Your assignment: From the entries below, pull out each line where "useState" appears.

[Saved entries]
▬▬▬

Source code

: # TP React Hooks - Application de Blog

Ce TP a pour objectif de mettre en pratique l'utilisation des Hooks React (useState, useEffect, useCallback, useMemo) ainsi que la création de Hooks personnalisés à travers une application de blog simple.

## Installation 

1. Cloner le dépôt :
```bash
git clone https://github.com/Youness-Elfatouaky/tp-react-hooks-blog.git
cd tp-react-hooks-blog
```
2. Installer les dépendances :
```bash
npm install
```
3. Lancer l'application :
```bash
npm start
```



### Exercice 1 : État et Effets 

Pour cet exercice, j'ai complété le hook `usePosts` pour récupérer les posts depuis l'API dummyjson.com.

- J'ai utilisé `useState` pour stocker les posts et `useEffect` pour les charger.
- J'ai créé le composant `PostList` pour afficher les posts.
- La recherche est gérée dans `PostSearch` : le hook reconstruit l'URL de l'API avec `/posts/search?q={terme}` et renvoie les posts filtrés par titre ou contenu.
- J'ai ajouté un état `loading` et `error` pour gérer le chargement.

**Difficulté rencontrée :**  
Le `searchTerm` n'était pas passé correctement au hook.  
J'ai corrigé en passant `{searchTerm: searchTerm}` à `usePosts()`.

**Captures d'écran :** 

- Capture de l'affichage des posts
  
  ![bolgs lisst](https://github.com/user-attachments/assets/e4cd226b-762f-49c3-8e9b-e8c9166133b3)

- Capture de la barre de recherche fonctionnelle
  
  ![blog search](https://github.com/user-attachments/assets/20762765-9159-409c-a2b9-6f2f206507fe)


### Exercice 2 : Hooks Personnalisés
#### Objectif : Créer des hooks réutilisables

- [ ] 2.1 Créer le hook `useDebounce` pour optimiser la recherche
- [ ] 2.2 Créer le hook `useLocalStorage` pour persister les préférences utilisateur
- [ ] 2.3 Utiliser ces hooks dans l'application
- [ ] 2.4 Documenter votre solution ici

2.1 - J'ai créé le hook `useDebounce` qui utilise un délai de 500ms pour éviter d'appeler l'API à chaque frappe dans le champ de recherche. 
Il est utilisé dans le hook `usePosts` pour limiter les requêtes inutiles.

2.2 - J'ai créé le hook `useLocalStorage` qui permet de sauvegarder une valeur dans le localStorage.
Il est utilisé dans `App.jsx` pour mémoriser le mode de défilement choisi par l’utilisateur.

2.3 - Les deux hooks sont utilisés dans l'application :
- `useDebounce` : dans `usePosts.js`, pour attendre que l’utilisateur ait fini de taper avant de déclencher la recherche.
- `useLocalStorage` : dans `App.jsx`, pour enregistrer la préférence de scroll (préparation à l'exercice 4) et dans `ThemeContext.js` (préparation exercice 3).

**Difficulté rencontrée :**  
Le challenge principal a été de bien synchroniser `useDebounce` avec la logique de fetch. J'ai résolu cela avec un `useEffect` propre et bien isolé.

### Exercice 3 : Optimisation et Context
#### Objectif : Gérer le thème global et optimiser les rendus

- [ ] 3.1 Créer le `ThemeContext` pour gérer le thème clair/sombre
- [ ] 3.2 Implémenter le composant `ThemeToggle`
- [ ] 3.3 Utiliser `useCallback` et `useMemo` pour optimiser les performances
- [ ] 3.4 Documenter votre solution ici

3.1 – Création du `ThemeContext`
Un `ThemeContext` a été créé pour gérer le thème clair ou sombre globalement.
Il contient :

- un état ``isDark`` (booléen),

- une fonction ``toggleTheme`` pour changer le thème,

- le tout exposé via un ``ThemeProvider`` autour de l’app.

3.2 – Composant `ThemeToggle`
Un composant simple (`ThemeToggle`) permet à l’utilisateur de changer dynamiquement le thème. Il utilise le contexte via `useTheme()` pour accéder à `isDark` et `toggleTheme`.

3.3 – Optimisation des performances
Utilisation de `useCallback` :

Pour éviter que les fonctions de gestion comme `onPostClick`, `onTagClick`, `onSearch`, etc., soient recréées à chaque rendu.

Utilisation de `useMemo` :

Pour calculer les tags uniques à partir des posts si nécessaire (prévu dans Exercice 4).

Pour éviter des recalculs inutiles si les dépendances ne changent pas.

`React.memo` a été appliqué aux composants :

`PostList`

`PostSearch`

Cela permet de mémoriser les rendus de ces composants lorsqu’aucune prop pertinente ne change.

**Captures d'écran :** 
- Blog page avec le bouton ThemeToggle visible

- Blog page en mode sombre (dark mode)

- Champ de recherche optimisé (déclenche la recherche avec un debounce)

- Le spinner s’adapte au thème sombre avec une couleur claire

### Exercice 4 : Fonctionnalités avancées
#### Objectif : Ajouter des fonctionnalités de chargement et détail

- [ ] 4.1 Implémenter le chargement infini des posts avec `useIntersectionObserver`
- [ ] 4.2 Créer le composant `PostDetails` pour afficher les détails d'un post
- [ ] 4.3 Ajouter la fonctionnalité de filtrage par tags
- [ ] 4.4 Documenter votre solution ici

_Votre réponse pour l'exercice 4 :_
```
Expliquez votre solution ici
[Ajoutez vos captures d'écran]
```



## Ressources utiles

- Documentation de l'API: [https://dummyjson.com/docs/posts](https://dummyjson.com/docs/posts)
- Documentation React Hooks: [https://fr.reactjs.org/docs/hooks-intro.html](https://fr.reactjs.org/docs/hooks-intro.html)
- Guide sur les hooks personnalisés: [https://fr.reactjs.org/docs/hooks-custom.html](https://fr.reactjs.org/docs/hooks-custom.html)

▬▬▬

Written solution:
Ce TP a pour objectif de mettre en pratique l'utilisation des Hooks React (useState, useEffect, useCallback, useMemo) ainsi que la création de Hooks personnalisés à travers une application de blog simple.
- J'ai utilisé `useState` pour stocker les posts et `useEffect` pour les charger.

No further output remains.